> _Stored data_
»»
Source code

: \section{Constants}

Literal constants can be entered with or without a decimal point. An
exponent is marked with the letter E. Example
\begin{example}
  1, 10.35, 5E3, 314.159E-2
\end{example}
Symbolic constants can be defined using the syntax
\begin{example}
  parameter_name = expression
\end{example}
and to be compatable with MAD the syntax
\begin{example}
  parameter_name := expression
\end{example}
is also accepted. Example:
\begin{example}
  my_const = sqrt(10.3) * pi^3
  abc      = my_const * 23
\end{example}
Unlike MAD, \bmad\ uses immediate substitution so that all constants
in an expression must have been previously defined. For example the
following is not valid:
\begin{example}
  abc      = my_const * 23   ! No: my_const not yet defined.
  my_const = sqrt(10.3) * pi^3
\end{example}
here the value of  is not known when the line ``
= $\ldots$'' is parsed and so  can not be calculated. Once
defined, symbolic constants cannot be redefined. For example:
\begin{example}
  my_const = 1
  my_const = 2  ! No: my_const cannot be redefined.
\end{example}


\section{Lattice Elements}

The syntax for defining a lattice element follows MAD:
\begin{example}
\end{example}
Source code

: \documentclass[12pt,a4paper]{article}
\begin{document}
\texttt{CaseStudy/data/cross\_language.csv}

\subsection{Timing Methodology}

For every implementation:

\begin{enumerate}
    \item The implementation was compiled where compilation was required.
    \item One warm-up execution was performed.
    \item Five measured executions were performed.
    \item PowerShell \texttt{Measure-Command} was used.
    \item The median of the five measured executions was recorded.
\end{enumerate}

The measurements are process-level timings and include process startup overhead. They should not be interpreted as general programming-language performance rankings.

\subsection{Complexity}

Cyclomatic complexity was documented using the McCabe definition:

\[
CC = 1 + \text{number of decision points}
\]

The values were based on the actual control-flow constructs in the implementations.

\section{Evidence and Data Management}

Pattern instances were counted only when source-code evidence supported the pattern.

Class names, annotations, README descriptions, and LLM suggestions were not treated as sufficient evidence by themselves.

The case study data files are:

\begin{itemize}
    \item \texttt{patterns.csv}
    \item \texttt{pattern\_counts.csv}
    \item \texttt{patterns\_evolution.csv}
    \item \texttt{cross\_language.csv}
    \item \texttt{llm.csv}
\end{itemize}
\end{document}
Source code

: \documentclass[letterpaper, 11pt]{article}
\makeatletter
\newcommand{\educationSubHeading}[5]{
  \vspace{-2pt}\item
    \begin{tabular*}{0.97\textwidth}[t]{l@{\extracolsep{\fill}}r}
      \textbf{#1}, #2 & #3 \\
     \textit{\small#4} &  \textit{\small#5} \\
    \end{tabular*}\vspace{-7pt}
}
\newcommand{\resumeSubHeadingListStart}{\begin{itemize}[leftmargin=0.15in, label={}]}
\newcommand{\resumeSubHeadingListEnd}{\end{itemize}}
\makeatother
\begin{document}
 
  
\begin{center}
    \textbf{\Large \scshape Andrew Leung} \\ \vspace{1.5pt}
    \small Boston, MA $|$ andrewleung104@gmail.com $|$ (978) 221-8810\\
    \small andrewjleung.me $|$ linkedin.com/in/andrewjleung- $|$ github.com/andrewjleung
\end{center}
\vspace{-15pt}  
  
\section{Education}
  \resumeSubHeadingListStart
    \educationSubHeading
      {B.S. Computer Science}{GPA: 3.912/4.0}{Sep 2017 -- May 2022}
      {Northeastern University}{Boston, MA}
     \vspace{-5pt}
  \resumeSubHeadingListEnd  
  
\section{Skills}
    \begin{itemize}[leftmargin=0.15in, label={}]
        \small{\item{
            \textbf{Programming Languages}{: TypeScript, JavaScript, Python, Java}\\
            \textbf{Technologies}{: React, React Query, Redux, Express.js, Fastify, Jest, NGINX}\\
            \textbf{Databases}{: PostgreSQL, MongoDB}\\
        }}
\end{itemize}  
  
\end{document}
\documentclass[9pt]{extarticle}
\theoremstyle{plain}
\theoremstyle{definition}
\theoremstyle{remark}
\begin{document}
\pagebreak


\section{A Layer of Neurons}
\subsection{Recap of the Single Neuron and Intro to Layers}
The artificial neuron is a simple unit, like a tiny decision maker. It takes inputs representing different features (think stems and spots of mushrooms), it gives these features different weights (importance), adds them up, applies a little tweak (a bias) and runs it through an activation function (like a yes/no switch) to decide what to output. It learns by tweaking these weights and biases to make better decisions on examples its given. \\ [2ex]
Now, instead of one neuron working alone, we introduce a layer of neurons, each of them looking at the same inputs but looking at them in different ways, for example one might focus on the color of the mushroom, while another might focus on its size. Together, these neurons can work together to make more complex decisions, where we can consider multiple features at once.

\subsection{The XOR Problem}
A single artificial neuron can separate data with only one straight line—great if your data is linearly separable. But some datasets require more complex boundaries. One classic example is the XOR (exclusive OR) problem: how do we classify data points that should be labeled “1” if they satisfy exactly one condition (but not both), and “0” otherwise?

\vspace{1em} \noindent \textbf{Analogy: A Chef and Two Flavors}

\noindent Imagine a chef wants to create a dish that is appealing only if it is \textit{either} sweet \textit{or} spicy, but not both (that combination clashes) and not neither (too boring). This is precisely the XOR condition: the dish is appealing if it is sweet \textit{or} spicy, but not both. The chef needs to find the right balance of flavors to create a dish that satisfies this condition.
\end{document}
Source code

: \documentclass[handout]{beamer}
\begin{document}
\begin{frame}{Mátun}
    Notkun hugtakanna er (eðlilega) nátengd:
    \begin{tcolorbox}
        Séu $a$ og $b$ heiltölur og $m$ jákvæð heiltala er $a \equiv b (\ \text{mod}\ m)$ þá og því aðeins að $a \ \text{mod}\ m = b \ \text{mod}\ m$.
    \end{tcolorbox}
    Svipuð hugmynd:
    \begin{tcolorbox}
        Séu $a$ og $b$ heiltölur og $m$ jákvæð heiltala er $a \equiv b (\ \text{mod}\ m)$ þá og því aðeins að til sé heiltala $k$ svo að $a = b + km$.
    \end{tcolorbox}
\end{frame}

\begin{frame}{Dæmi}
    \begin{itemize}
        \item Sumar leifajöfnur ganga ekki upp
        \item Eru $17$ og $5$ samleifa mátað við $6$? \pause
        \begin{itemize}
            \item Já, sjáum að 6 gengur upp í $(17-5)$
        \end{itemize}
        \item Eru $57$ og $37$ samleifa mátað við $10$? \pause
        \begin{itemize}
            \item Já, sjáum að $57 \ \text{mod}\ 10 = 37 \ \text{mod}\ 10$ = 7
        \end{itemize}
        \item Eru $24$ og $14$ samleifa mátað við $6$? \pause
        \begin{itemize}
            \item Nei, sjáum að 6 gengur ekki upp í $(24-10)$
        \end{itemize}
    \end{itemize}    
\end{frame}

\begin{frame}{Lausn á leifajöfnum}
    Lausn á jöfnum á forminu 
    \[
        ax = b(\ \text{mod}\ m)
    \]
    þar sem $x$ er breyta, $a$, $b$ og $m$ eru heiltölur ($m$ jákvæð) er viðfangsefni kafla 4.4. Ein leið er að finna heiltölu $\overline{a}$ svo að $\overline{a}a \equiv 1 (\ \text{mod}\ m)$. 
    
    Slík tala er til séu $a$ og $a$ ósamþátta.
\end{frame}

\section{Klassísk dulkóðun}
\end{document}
««
> _Task prompt_
From the records above, quote only the lines running from the line with "andrewleung104@gmail.com $|$ (978) 221-8810\\" to the line with "Now, instead of", both lines included.

> _Solution to the problem_
    \small Boston, MA $|$ andrewleung104@gmail.com $|$ (978) 221-8810\\
    \small andrewjleung.me $|$ linkedin.com/in/andrewjleung- $|$ github.com/andrewjleung
\end{center}
\vspace{-15pt}  
  
\section{Education}
  \resumeSubHeadingListStart
    \educationSubHeading
      {B.S. Computer Science}{GPA: 3.912/4.0}{Sep 2017 -- May 2022}
      {Northeastern University}{Boston, MA}
     \vspace{-5pt}
  \resumeSubHeadingListEnd  
  
\section{Skills}
    \begin{itemize}[leftmargin=0.15in, label={}]
        \small{\item{
            \textbf{Programming Languages}{: TypeScript, JavaScript, Python, Java}\\
            \textbf{Technologies}{: React, React Query, Redux, Express.js, Fastify, Jest, NGINX}\\
            \textbf{Databases}{: PostgreSQL, MongoDB}\\
        }}
\end{itemize}  
  
\end{document}
\documentclass[9pt]{extarticle}
\theoremstyle{plain}
\theoremstyle{definition}
\theoremstyle{remark}
\begin{document}
\pagebreak


\section{A Layer of Neurons}
\subsection{Recap of the Single Neuron and Intro to Layers}
The artificial neuron is a simple unit, like a tiny decision maker. It takes inputs representing different features (think stems and spots of mushrooms), it gives these features different weights (importance), adds them up, applies a little tweak (a bias) and runs it through an activation function (like a yes/no switch) to decide what to output. It learns by tweaking these weights and biases to make better decisions on examples its given. \\ [2ex]
Now, instead of one neuron working alone, we introduce a layer of neurons, each of them looking at the same inputs but looking at them in different ways, for example one might focus on the color of the mushroom, while another might focus on its size. Together, these neurons can work together to make more complex decisions, where we can consider multiple features at once.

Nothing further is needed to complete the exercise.